For starters, there are some basic, reasonable assumptions you have to make when coming up with how things could fit together. These assumptions largely dictate the options available.

Neither Juninho nor Dax McCarty are going to the bench.

The simplest lineup solution would involve having Schweinsteiger step into his natural position and no one moving out of their natural spot. However, that's not going to happen because Juninho and McCarty are too good and too important to send to the bench. That's why this isn't simple. Finding a way to fit three central midfielders into the same starting lineup will require some creativity from Paunovic.

Nemanja Nikolic, David Accam and Michael de Leeuw all must start.

Like Schweinsteiger, Nikolic and Accam are designated players and will start when healthy. Hypthetically, the Fire could have Schweinsteiger come in as an extra midfielder in some sort of 4-5-1 (or 4-3-3) formation and have the Fire play with only one forward, which would be Nikolic.

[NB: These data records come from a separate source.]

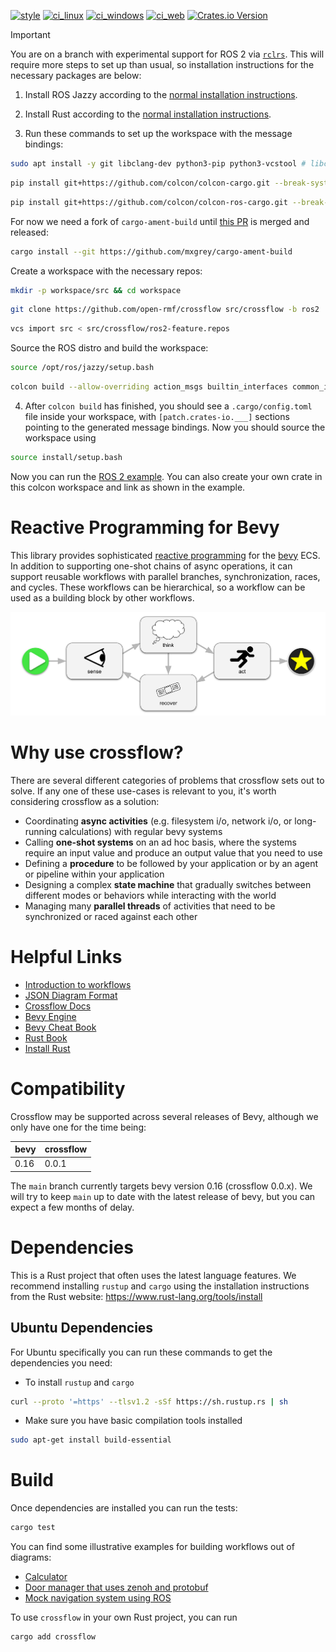 [![style](https://github.com/open-rmf/crossflow/actions/workflows/style.yaml/badge.svg)](https://github.com/open-rmf/crossflow/actions/workflows/style.yaml)
[![ci_linux](https://github.com/open-rmf/crossflow/actions/workflows/ci_linux.yaml/badge.svg)](https://github.com/open-rmf/crossflow/actions/workflows/ci_linux.yaml)
[![ci_windows](https://github.com/open-rmf/crossflow/actions/workflows/ci_windows.yaml/badge.svg)](https://github.com/open-rmf/crossflow/actions/workflows/ci_windows.yaml)
[![ci_web](https://github.com/open-rmf/crossflow/actions/workflows/ci_web.yaml/badge.svg)](https://github.com/open-rmf/crossflow/actions/workflows/ci_web.yaml)
[![Crates.io Version](https://img.shields.io/crates/v/crossflow)](https://crates.io/crates/crossflow)

> [!IMPORTANT]
> You are on a branch with experimental support for ROS 2 via [`rclrs`](https://github.com/ros2-rust/ros2_rust).
> This will require more steps to set up than usual, so installation instructions for the necessary packages are below:

1. Install ROS Jazzy according to the [normal installation instructions](https://docs.ros.org/en/jazzy/Installation.html).

2. Install Rust according to the [normal installation instructions](https://www.rust-lang.org/tools/install).

3. Run these commands to set up the workspace with the message bindings:

```bash
sudo apt install -y git libclang-dev python3-pip python3-vcstool # libclang-dev is required by bindgen
```

```bash
pip install git+https://github.com/colcon/colcon-cargo.git --break-system-packages
```

```bash
pip install git+https://github.com/colcon/colcon-ros-cargo.git --break-system-packages
```

For now we need a fork of `cargo-ament-build` until [this PR](https://github.com/ros2-rust/cargo-ament-build/pull/26) is merged and released:

```bash
cargo install --git https://github.com/mxgrey/cargo-ament-build
```

Create a workspace with the necessary repos:

```bash
mkdir -p workspace/src && cd workspace
```

```bash
git clone https://github.com/open-rmf/crossflow src/crossflow -b ros2
```

```bash
vcs import src < src/crossflow/ros2-feature.repos
```

Source the ROS distro and build the workspace:

```bash
source /opt/ros/jazzy/setup.bash
```

```bash
colcon build --allow-overriding action_msgs builtin_interfaces common_interfaces composition_interfaces example_interfaces geometry_msgs lifecycle_msgs nav_msgs rcl_interfaces rosgraph_msgs rosidl_default_generators rosidl_default_runtime sensor_msgs sensor_msgs_py service_msgs statistics_msgs std_msgs std_srvs trajectory_msgs type_description_interfaces unique_identifier_msgs visualization_msgs
```

4. After `colcon build` has finished, you should see a `.cargo/config.toml` file inside your workspace, with `[patch.crates-io.___]` sections pointing to the generated message bindings. Now you should source the workspace using

```bash
source install/setup.bash
```

Now you can run the [ROS 2 example](examples/ros2/README.md). You can also create your own crate in this colcon workspace and link as shown in the example.

# Reactive Programming for Bevy

This library provides sophisticated [reactive programming](https://en.wikipedia.org/wiki/Reactive_programming) for the [bevy](https://bevyengine.org/) ECS. In addition to supporting one-shot chains of async operations, it can support reusable workflows with parallel branches, synchronization, races, and cycles. These workflows can be hierarchical, so a workflow can be used as a building block by other workflows.

![sense-think-act workflow](assets/figures/sense-think-act_workflow.svg)

# Why use crossflow?

There are several different categories of problems that crossflow sets out to solve. If any one of these use-cases is relevant to you, it's worth considering crossflow as a solution:

* Coordinating **async activities** (e.g. filesystem i/o, network i/o, or long-running calculations) with regular bevy systems
* Calling **one-shot systems** on an ad hoc basis, where the systems require an input value and produce an output value that you need to use
* Defining a **procedure** to be followed by your application or by an agent or pipeline within your application
* Designing a complex **state machine** that gradually switches between different modes or behaviors while interacting with the world
* Managing many **parallel threads** of activities that need to be synchronized or raced against each other

# Helpful Links

 * [Introduction to workflows](https://docs.google.com/presentation/d/1_vJTyFKOB1T0ylCbp1jG72tn8AXYQOKgTGh9En9si-w/edit?usp=sharing)
 * [JSON Diagram Format](https://docs.google.com/presentation/d/1ShGRrbXtZYzaHTS-bPCU0nSmY-716OiFiB1VjGGTCfw/edit?usp=sharing)
 * [Crossflow Docs](https://docs.rs/crossflow/latest/crossflow/)
 * [Bevy Engine](https://bevyengine.org/)
 * [Bevy Cheat Book](https://bevy-cheatbook.github.io/)
 * [Rust Book](https://doc.rust-lang.org/stable/book/)
 * [Install Rust](https://www.rust-lang.org/tools/install)

# Compatibility

Crossflow may be supported across several releases of Bevy, although we only have one for the time being:

| bevy | crossflow |
|------|--------------|
|0.16  | 0.0.1        |

The `main` branch currently targets bevy version 0.16 (crossflow 0.0.x). We
will try to keep `main` up to date with the latest release of bevy, but you can
expect a few months of delay.

# Dependencies

This is a Rust project that often uses the latest language features. We recommend
installing `rustup` and `cargo` using the installation instructions from the Rust
website: https://www.rust-lang.org/tools/install

## Ubuntu Dependencies

For Ubuntu specifically you can run these commands to get the dependencies you need:

* To install `rustup` and `cargo`
```bash
curl --proto '=https' --tlsv1.2 -sSf https://sh.rustup.rs | sh
```

* Make sure you have basic compilation tools installed
```bash
sudo apt-get install build-essential
```

# Build

Once dependencies are installed you can run the tests:

```bash
cargo test
```

You can find some illustrative examples for building workflows out of diagrams:
* [Calculator](examples/diagram/calculator)
* [Door manager that uses zenoh and protobuf](examples/zenoh-examples)
* [Mock navigation system using ROS](hhttps://github.com/open-rmf/crossflow/tree/ros2/examples/ros2)

To use `crossflow` in your own Rust project, you can run

```bash
cargo add crossflow
```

The problem with this is de Leeuw, who was arguably the team's best player after debuting last August, is too good to send to the bench. In this scenario he is left without a spot. Does he move into a wide position to accommodate Schweinsteiger and send Arturo Alvarez to the bench? This seems plausible, but less than ideal for de Leeuw, who has proven to be an effective goal poacher.

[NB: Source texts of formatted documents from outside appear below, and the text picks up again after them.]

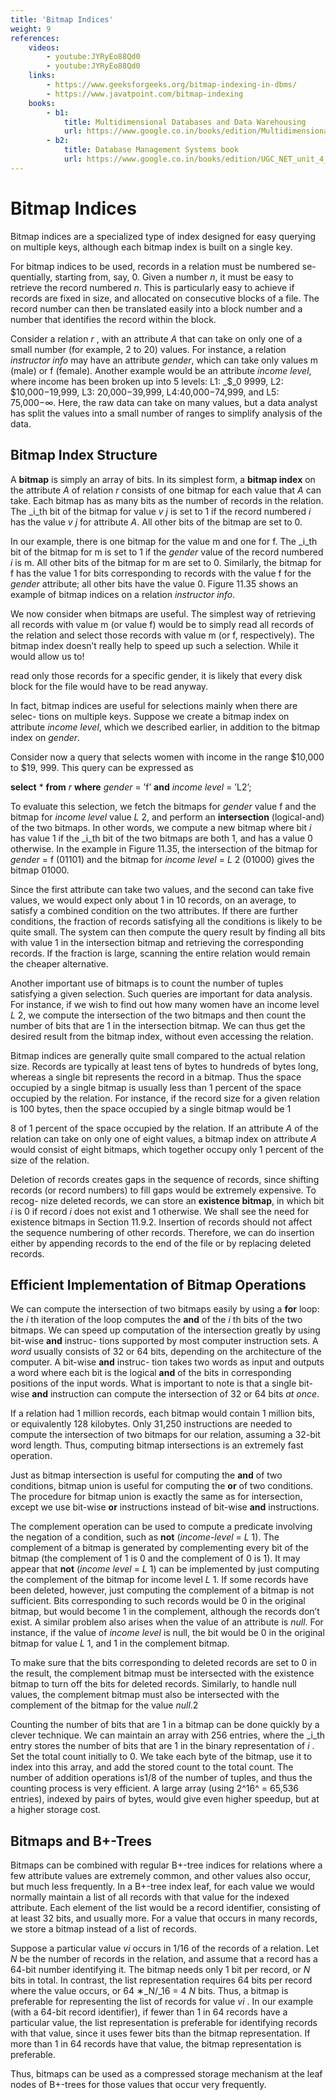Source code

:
 ```yaml
---
title: 'Bitmap Indices'
weight: 9
references:
    videos:
        - youtube:JYRyEo88Qd0 
        - youtube:JYRyEo88Qd0
    links:
        - https://www.geeksforgeeks.org/bitmap-indexing-in-dbms/
        - https://www.javatpoint.com/bitmap-indexing
    books:
        - b1:
            title: Multidimensional Databases and Data Warehousing
            url: https://www.google.co.in/books/edition/Multidimensional_Databases_and_Data_Ware/GYdyEAAAQBAJ?hl=en&gbpv=0
        - b2:
            title: Database Management Systems book
            url: https://www.google.co.in/books/edition/UGC_NET_unit_4_COMPUTER_SCIENCE_Database/9iWGEAAAQBAJ?hl=en&gbpv=0
---
```


# Bitmap Indices

Bitmap indices are a specialized type of index designed for easy querying on multiple keys, although each bitmap index is built on a single key.

For bitmap indices to be used, records in a relation must be numbered se- quentially, starting from, say, 0. Given a number _n_, it must be easy to retrieve the record numbered _n_. This is particularly easy to achieve if records are fixed in size, and allocated on consecutive blocks of a file. The record number can then be translated easily into a block number and a number that identifies the record within the block.

Consider a relation _r_ , with an attribute _A_ that can take on only one of a small number (for example, 2 to 20) values. For instance, a relation _instructor info_ may have an attribute _gender_, which can take only values m (male) or f (female). Another example would be an attribute _income level_, where income has been broken up into 5 levels: L1: _$_0 9999, L2: $10,000−19,999, L3: 20,000−39,999, L4:40,000−74,999, and L5: 75,000−∞. Here, the raw data can take on many values, but a data analyst has split the values into a small number of ranges to simplify analysis of the data.

## Bitmap Index Structure

A **bitmap** is simply an array of bits. In its simplest form, a **bitmap index** on the attribute _A_ of relation _r_ consists of one bitmap for each value that _A_ can take. Each bitmap has as many bits as the number of records in the relation. The _i_th bit of the bitmap for value _v j_ is set to 1 if the record numbered _i_ has the value _v j_ for attribute _A_. All other bits of the bitmap are set to 0.

In our example, there is one bitmap for the value m and one for f. The _i_th bit of the bitmap for m is set to 1 if the _gender_ value of the record numbered _i_ is m. All other bits of the bitmap for m are set to 0. Similarly, the bitmap for f has the value 1 for bits corresponding to records with the value f for the _gender_ attribute; all other bits have the value 0. Figure 11.35 shows an example of bitmap indices on a relation _instructor info_.

We now consider when bitmaps are useful. The simplest way of retrieving all records with value m (or value f) would be to simply read all records of the relation and select those records with value m (or f, respectively). The bitmap index doesn’t really help to speed up such a selection. While it would allow us to!


read only those records for a specific gender, it is likely that every disk block for the file would have to be read anyway.

In fact, bitmap indices are useful for selections mainly when there are selec- tions on multiple keys. Suppose we create a bitmap index on attribute _income level_, which we described earlier, in addition to the bitmap index on _gender_.

Consider now a query that selects women with income in the range $10,000 to
$19, 999. This query can be expressed as

**select** \* 
**from** _r_ 
**where** _gender_ \= ’f’ **and** _income level_ \= ’L2’;

To evaluate this selection, we fetch the bitmaps for _gender_ value f and the bitmap for _income level_ value _L_ 2, and perform an **intersection** (logical-and) of the two bitmaps. In other words, we compute a new bitmap where bit _i_ has value 1 if the _i_th bit of the two bitmaps are both 1, and has a value 0 otherwise. In the example in Figure 11.35, the intersection of the bitmap for _gender_ \= f (01101) and the bitmap for _income level_ \= _L_ 2 (01000) gives the bitmap 01000.

Since the first attribute can take two values, and the second can take five values, we would expect only about 1 in 10 records, on an average, to satisfy a combined condition on the two attributes. If there are further conditions, the fraction of records satisfying all the conditions is likely to be quite small. The system can then compute the query result by finding all bits with value 1 in the intersection bitmap and retrieving the corresponding records. If the fraction is large, scanning the entire relation would remain the cheaper alternative.

Another important use of bitmaps is to count the number of tuples satisfying a given selection. Such queries are important for data analysis. For instance, if we wish to find out how many women have an income level _L_ 2, we compute the intersection of the two bitmaps and then count the number of bits that are 1 in the intersection bitmap. We can thus get the desired result from the bitmap index, without even accessing the relation.

Bitmap indices are generally quite small compared to the actual relation size. Records are typically at least tens of bytes to hundreds of bytes long, whereas a single bit represents the record in a bitmap. Thus the space occupied by a single bitmap is usually less than 1 percent of the space occupied by the relation. For instance, if the record size for a given relation is 100 bytes, then the space occupied by a single bitmap would be 1

8 of 1 percent of the space occupied by the relation. If an attribute _A_ of the relation can take on only one of eight values, a bitmap index on attribute _A_ would consist of eight bitmaps, which together occupy only 1 percent of the size of the relation.

Deletion of records creates gaps in the sequence of records, since shifting records (or record numbers) to fill gaps would be extremely expensive. To recog- nize deleted records, we can store an **existence bitmap**, in which bit _i_ is 0 if record _i_ does not exist and 1 otherwise. We shall see the need for existence bitmaps in Section 11.9.2. Insertion of records should not affect the sequence numbering of other records. Therefore, we can do insertion either by appending records to the end of the file or by replacing deleted records.

## Efficient Implementation of Bitmap Operations

We can compute the intersection of two bitmaps easily by using a **for** loop: the _i_ th iteration of the loop computes the **and** of the _i_ th bits of the two bitmaps. We can speed up computation of the intersection greatly by using bit-wise **and** instruc- tions supported by most computer instruction sets. A _word_ usually consists of 32 or 64 bits, depending on the architecture of the computer. A bit-wise **and** instruc- tion takes two words as input and outputs a word where each bit is the logical **and** of the bits in corresponding positions of the input words. What is important to note is that a single bit-wise **and** instruction can compute the intersection of 32 or 64 bits _at once_.

If a relation had 1 million records, each bitmap would contain 1 million bits, or equivalently 128 kilobytes. Only 31,250 instructions are needed to compute the intersection of two bitmaps for our relation, assuming a 32-bit word length. Thus, computing bitmap intersections is an extremely fast operation.

Just as bitmap intersection is useful for computing the **and** of two conditions, bitmap union is useful for computing the **or** of two conditions. The procedure for bitmap union is exactly the same as for intersection, except we use bit-wise **or** instructions instead of bit-wise **and** instructions.

The complement operation can be used to compute a predicate involving the negation of a condition, such as **not** (_income-level_ \= _L_ 1). The complement of a bitmap is generated by complementing every bit of the bitmap (the complement of 1 is 0 and the complement of 0 is 1). It may appear that **not** (_income level_ \= _L_ 1) can be implemented by just computing the complement of the bitmap for income level _L_ 1\. If some records have been deleted, however, just computing the complement of a bitmap is not sufficient. Bits corresponding to such records would be 0 in the original bitmap, but would become 1 in the complement, although the records don’t exist. A similar problem also arises when the value of an attribute is _null_. For instance, if the value of _income level_ is null, the bit would be 0 in the original bitmap for value _L_ 1, and 1 in the complement bitmap.

To make sure that the bits corresponding to deleted records are set to 0 in the result, the complement bitmap must be intersected with the existence bitmap to turn off the bits for deleted records. Similarly, to handle null values, the complement bitmap must also be intersected with the complement of the bitmap for the value _null_.2

Counting the number of bits that are 1 in a bitmap can be done quickly by a clever technique. We can maintain an array with 256 entries, where the _i_th entry stores the number of bits that are 1 in the binary representation of _i_ . Set the total count initially to 0. We take each byte of the bitmap, use it to index into this array, and add the stored count to the total count. The number of addition operations is1/8 of the number of tuples, and thus the counting process is very efficient. A large array (using 2^16^ = 65,536 entries), indexed by pairs of bytes, would give even higher speedup, but at a higher storage cost.

## Bitmaps and B+-Trees

Bitmaps can be combined with regular B+-tree indices for relations where a few attribute values are extremely common, and other values also occur, but much less frequently. In a B+-tree index leaf, for each value we would normally maintain a list of all records with that value for the indexed attribute. Each element of the list would be a record identifier, consisting of at least 32 bits, and usually more. For a value that occurs in many records, we store a bitmap instead of a list of records.

Suppose a particular value _vi_ occurs in 1/16 of the records of a relation. Let _N_ be the number of records in the relation, and assume that a record has a 64-bit number identifying it. The bitmap needs only 1 bit per record, or _N_ bits in total. In contrast, the list representation requires 64 bits per record where the value occurs, or 64 ∗_N/_16 = 4 _N_ bits. Thus, a bitmap is preferable for representing the list of records for value _vi_ . In our example (with a 64-bit record identifier), if fewer than 1 in 64 records have a particular value, the list representation is preferable for identifying records with that value, since it uses fewer bits than the bitmap representation. If more than 1 in 64 records have that value, the bitmap representation is preferable.

Thus, bitmaps can be used as a compressed storage mechanism at the leaf nodes of B+-trees for those values that occur very frequently.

Given Rodriguez's quotes about Schweinsteiger being a playmaker, here are a couple ways this could work with him as the highest of the three central midfielders.

First, a 4-2-3-1, which Paunovic has used for most of his matches with the Fire. Schweinsteiger has more offensive responsibility here.

Second, a more traditional 4-3-3 where Vincent and Harrington will have provide more attacking width.

The differences between these two are subtle, but these seem to be the most likely possibilities.

But what about something very different? What about a 3-5-2? Paunovic tried this formation a few times last season, but often times it looked more like a very defensive 5-3-2 because, as he even said, the wide defenders weren't getting forward enough. Different personnel could change that. Behold:

The benefits to this are that the Fire's best offensive players are all on the field at the same time in their natural positions and Schweinsteiger won't be asked to cover a lot of ground with Juninho and McCarty playing behind him centrally.

However, there's always risk going with a three-man back line. McCarty and Juninho can provide better cover and support than the Fire had last year when trying this formation. Another option would be to have Brandon Vincent replace Alvarez to have a more defensive-minded player on the field.

The answer won't come until Schweinsteiger makes his first start in a Fire uniform, and even then Paunovic may tinker or change his mind.

"I would just say I don't think people should make an assumption as to how we're going to line up or play or what roles we're going to fill," Rodriguez said. "I think that we have to allow this team to come together. We have to allow this team to play together. We have to allow competition to change to determine who plays."